This post has been long coming. I would like to end this blogging gap with a topic that has stalled many a testing effort of mine. We take a brief look at what test data is, how or why it is important, and then see how it fares in an Agile world.
The availability of the right test data is or should be the most important part of your test entrance criteria or test readiness checklist. Depending on the complexity of your application, and the kind of testing you need to perform, this could be an easy or herculean task. Testing a GUI application would probably be more intuitive, where your test data would be formed of various rules, field validations, boundary conditions etc. Testing a batch application would be more complicated where there are several permutations and combinations possible for not just one but several fields in a record. So a file with a record containing a hundred fields would definitely be more arduous than one containing five. Enter multi-files or other data formats like hex etc., and your complexity has gone up several notches.
Some organizations have dedicated departments that work solely on test data generation. This is a specialized skill that needs some finesse and experience. Following are some of the test data generation techniques I have come across and/or practiced –
1) Testing the UI – As mentioned above, this is easier, but not any less important. You want to test all possible validations, even things as simple as not allowing alpha characters in a number field. Boundary conditions should also be tested, and so should specific error messages if mentioned in your specs. A well written detailed specs document is a pre-requisite for this kind of testing.
2) Batch Testing – Developers provide data in many cases, since they have already used it for unit testing. It is beneficial to use this as a template, and generate several files with different test conditions, for detailed testing of each field or for negative testing. You may also have to build a file from scratch, based on the given file design – anyone who has done this is sure to remember this with a groan.
3) Data dumps – Data dumps obtained from production are a great way to test with realistic or actual data. This can also enable volume testing where you want to check if your new code can sustain large amounts of data.
4) Data Scrubbing – Scrubbing is very important, especially in industries like finance or healthcare, where NPI data is moved around from place to place. ‘Data Scrubbing’ is used to blot out all personal information, and dummy characters or random numbers inserted instead. This is generally carried out by dedicated test data generation departments, based on ‘rules’ provided by the test team.

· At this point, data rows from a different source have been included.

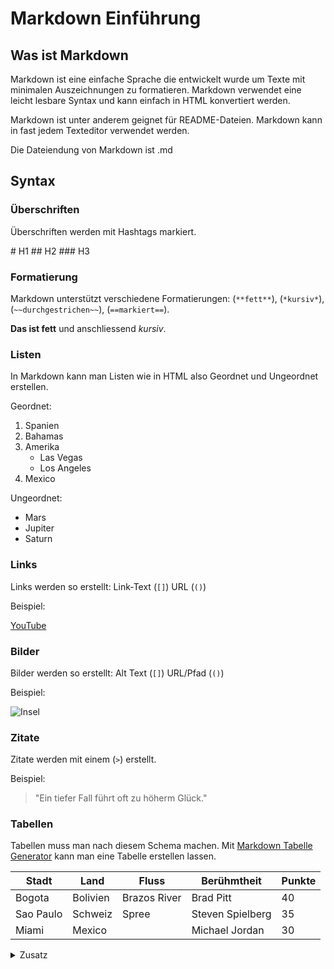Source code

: # Markdown Einführung

## Was ist Markdown

Markdown ist eine einfache Sprache die entwickelt wurde um Texte mit minimalen Auszeichnungen zu formatieren. Markdown verwendet eine leicht lesbare Syntax und kann einfach in HTML konvertiert werden.

Markdown ist unter anderem geignet für README-Dateien. Markdown kann in fast jedem Texteditor verwendet werden.

Die Dateiendung von Markdown ist .md

## Syntax

### Überschriften

Überschriften werden mit Hashtags markiert. 

\#      H1
\##     H2
\###    H3

### Formatierung

Markdown unterstützt verschiedene Formatierungen: (`**fett**`), (`*kursiv*`), (`~~durchgestrichen~~`), (`==markiert==`).

**Das ist fett** und anschliessend *kursiv*.

### Listen

In Markdown kann man Listen wie in HTML also Geordnet und Ungeordnet erstellen.

Geordnet:

1. Spanien
2. Bahamas
3. Amerika
    - Las Vegas
    - Los Angeles
4. Mexico

Ungeordnet:

- Mars
- Jupiter
- Saturn

### Links

Links werden so erstellt: Link-Text (`[]`) URL (`()`)

Beispiel:

[YouTube](https://www.youtube.com/)

### Bilder

Bilder werden so erstellt: Alt Text (`[]`) URL/Pfad (`()`)

Beispiel:

![Insel](https://www.planet-wissen.de/kultur/inseln/pwdb_themenkomplexe316~_v-gseagaleriexl.jpg)

### Zitate

Zitate werden mit einem (`>`) erstellt.

Beispiel:

> "Ein tiefer Fall führt oft zu höherm Glück."

### Tabellen

Tabellen muss man nach diesem Schema machen.
Mit [Markdown Tabelle Generator](https://tableconvert.com/markdown-generator) kann man eine Tabelle erstellen lassen.

| Stadt     | Land     | Fluss        | Berühmtheit      | Punkte |
|-----------|----------|--------------|------------------|--------|
| Bogota    | Bolivien | Brazos River | Brad Pitt        | 40     |
| Sao Paulo | Schweiz  | Spree        | Steven Spielberg | 35     |
| Miami     | Mexico   |              | Michael Jordan   | 30     |

<details>
<summary>Zusatz</summary>
<br>
Markdown ist flexibel und kann mit HTML kombiniert werden.
</details>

5) Data Generation tools – In-house tools are sometimes built for data generation. These tools ask a user to enter certain details, and use a set of rules and some random data to generate relevant information. For example, to generate data for all fields required for a loan application, the user would enter something like Age or kind of company such as Sole proprietor or LLC( for the condition being tested), and the tool will randomize and provide all data required for a valid application.
6) Automation – Data driven testing is pretty popular and part of any test automation suite. This is one more instance where test data availability is crucial. Existing automation suites can be repositories of test data and can be used as a resource for future releases.
I think you get the idea here. I am sure there are several other methods for test data generation out there. Seasoned testers may even have their own special spins on this. We now come to the next question – how to handle test data on a Scrum team.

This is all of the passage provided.